▶ What is needed
The word "itemize" marks the lines you need; copy each of them from the data.

▶ Supplied information
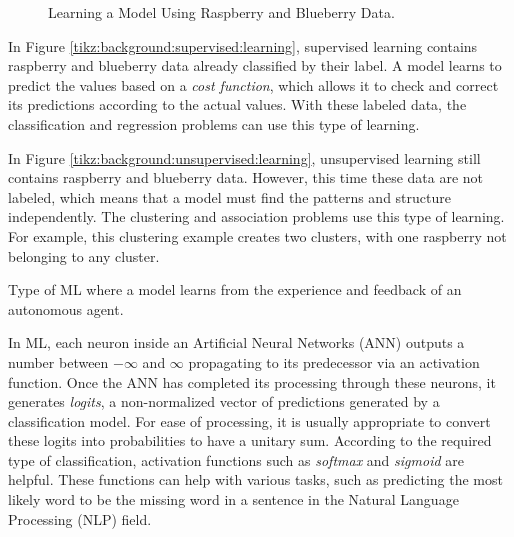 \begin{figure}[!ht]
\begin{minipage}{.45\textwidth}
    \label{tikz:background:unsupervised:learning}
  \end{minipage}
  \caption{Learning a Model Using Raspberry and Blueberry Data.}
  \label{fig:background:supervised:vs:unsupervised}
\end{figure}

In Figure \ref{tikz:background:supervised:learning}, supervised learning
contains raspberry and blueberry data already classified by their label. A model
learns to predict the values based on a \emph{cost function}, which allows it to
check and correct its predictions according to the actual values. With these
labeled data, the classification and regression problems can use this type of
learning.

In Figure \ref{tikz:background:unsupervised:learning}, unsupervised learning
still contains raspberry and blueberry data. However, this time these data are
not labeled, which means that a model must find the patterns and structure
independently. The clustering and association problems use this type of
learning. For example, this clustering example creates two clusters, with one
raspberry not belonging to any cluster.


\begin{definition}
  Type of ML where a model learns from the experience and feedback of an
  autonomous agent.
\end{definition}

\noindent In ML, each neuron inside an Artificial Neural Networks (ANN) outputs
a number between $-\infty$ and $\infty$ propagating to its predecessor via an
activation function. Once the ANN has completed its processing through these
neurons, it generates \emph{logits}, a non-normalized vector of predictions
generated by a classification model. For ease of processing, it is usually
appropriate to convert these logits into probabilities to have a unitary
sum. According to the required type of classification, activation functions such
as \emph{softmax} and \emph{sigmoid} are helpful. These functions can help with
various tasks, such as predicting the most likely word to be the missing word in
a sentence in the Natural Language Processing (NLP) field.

...

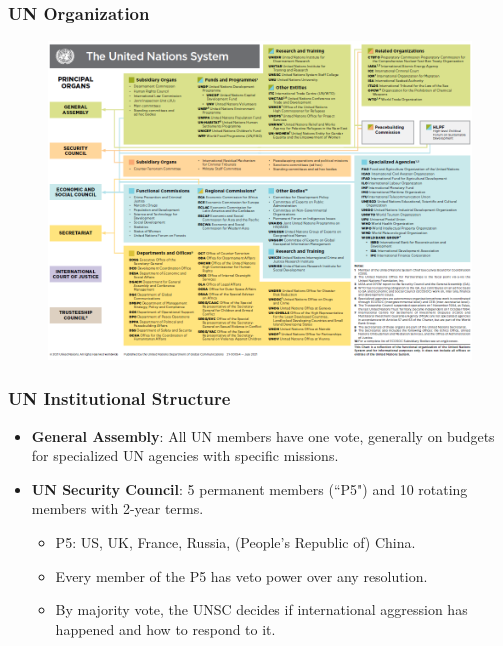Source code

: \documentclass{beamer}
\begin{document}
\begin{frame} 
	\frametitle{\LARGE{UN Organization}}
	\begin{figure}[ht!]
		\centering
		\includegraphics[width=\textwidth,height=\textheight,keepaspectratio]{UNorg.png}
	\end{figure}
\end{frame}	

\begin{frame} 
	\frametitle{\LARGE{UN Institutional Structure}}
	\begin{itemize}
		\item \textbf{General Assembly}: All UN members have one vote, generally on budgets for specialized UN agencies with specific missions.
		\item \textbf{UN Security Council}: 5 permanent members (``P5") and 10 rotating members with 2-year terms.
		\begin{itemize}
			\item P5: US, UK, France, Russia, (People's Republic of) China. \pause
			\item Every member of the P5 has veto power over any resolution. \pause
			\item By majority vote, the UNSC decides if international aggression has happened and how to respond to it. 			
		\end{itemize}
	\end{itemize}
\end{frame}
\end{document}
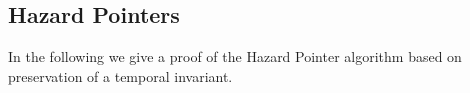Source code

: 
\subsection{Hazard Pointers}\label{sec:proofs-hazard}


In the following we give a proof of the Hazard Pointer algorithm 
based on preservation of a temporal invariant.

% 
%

--

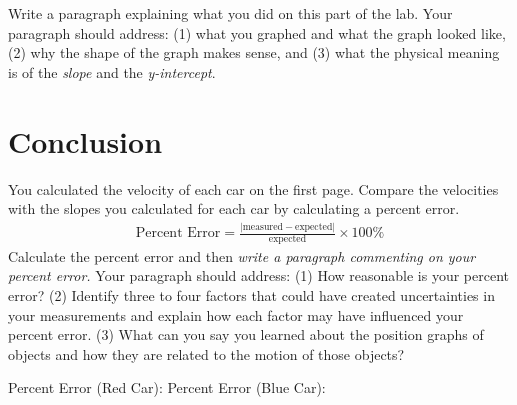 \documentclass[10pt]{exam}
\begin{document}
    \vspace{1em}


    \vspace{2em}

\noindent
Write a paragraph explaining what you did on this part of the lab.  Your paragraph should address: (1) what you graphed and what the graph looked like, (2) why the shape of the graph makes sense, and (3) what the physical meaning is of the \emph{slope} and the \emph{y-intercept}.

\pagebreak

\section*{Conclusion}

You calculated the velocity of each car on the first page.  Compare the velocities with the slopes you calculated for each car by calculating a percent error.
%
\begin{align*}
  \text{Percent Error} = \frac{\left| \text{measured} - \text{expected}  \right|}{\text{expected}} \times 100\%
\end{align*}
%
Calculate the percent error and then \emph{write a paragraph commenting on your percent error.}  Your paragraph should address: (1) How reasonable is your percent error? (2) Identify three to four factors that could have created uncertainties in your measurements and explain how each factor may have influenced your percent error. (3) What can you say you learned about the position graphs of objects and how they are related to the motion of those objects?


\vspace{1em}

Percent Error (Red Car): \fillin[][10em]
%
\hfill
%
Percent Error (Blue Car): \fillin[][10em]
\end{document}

▶ Response area
	\begin{itemize}
		\begin{itemize}
		\end{itemize}
	\end{itemize}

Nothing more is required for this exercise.